Required work
Retype, word for word, every line from the one holding "Through evaluation on" through the one holding "of a teapot." in the entries below, both included, and only those lines.

Source records

▬▬▬▬▬▬▬▬▬▬

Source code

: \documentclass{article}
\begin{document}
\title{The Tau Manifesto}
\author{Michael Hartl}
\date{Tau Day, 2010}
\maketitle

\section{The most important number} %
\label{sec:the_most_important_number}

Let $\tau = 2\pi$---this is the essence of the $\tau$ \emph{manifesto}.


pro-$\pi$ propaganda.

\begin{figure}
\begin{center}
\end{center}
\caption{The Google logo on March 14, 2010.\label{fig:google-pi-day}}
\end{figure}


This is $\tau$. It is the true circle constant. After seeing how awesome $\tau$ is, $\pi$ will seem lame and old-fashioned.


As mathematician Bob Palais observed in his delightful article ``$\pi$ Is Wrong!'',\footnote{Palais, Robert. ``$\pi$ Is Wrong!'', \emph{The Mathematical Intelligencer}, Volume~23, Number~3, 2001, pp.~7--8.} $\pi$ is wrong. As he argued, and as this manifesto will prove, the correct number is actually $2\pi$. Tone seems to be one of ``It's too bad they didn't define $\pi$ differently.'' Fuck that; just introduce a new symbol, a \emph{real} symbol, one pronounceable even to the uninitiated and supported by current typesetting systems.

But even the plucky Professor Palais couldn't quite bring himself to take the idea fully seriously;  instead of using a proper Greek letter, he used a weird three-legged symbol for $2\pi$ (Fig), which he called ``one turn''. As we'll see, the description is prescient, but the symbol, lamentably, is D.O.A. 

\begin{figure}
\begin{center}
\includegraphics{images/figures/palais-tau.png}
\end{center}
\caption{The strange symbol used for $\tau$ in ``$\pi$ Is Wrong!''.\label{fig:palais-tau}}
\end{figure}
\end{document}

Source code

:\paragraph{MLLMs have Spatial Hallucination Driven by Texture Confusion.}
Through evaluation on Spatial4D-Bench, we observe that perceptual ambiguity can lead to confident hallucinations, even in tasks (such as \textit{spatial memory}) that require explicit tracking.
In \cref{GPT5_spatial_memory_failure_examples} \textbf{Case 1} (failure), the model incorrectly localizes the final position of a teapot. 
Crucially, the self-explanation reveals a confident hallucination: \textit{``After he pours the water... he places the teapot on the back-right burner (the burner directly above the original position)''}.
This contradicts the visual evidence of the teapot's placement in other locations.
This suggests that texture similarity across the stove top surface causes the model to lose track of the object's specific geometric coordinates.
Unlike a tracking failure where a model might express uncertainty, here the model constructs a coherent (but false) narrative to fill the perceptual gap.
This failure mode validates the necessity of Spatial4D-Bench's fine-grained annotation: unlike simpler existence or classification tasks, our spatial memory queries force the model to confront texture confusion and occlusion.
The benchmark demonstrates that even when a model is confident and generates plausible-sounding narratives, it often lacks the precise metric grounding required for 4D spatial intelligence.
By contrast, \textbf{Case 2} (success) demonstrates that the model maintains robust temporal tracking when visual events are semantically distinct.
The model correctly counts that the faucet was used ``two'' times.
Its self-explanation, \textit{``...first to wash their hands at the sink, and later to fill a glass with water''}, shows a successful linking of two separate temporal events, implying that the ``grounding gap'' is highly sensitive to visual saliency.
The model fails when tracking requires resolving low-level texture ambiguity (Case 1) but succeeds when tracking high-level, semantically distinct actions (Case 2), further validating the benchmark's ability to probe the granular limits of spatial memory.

▬▬▬▬▬▬▬▬▬▬

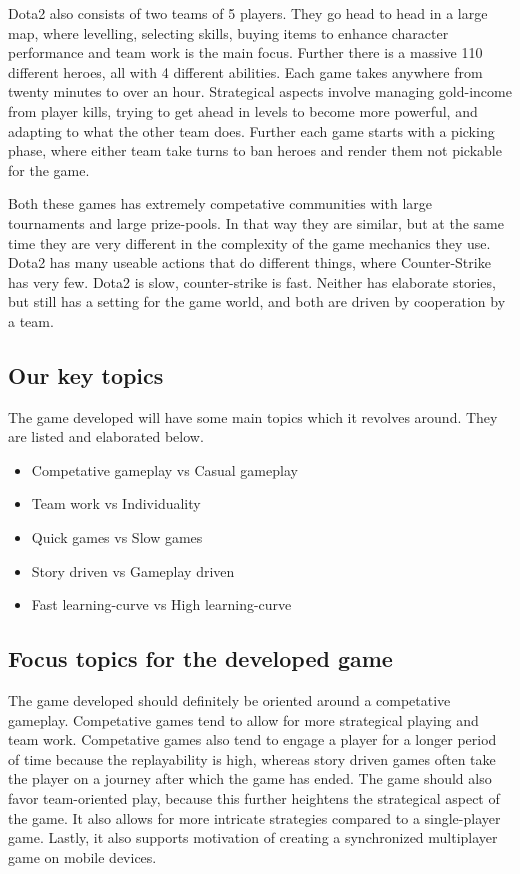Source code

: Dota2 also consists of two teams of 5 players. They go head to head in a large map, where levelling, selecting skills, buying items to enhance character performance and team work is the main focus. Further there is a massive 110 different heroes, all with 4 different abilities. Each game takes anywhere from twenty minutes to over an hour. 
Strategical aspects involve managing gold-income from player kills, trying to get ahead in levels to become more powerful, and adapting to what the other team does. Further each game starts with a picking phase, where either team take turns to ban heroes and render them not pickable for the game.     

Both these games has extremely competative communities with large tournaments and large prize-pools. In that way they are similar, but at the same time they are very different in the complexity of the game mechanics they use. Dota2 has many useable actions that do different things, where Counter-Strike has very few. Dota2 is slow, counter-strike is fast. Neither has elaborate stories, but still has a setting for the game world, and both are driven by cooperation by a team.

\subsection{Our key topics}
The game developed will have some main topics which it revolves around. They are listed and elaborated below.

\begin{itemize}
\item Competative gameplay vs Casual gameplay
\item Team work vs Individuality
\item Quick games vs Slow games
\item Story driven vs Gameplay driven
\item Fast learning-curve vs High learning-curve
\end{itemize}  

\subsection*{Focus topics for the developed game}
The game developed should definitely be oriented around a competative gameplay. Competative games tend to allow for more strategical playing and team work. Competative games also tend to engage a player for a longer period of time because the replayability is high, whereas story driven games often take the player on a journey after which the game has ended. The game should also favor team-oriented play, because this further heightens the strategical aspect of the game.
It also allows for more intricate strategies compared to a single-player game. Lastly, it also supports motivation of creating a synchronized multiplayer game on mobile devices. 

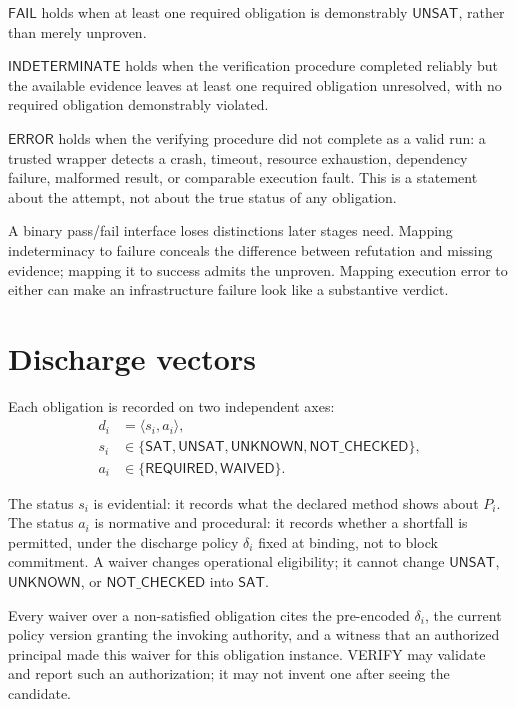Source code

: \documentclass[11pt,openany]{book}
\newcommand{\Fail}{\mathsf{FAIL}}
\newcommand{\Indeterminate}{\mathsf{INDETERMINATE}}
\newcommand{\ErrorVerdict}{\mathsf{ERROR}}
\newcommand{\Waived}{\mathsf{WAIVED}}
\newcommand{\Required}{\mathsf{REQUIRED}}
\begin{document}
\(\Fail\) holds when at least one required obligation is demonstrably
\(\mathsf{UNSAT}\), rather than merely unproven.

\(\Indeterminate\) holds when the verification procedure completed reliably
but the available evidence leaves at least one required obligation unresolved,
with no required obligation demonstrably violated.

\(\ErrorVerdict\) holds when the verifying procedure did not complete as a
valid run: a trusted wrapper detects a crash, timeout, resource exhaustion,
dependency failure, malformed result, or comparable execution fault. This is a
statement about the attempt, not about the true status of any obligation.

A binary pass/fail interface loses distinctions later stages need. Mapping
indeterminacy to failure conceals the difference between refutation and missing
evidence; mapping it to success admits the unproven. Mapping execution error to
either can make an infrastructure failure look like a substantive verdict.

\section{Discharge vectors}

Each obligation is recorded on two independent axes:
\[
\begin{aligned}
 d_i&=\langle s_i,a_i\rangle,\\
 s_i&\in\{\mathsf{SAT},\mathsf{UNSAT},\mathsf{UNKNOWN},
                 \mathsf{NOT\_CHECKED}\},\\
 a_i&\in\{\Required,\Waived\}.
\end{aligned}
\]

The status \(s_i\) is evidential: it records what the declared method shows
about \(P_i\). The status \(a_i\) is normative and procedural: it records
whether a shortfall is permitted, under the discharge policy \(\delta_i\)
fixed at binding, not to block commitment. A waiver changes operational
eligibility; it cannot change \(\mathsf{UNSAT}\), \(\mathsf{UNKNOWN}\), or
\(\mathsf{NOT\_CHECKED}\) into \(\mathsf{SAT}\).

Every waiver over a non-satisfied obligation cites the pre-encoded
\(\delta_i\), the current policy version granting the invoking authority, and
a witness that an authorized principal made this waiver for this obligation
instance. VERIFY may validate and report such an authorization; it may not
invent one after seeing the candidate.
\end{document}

▬▬▬▬▬▬▬▬▬▬

Answer area
Through evaluation on Spatial4D-Bench, we observe that perceptual ambiguity can lead to confident hallucinations, even in tasks (such as \textit{spatial memory}) that require explicit tracking.
In \cref{GPT5_spatial_memory_failure_examples} \textbf{Case 1} (failure), the model incorrectly localizes the final position of a teapot. 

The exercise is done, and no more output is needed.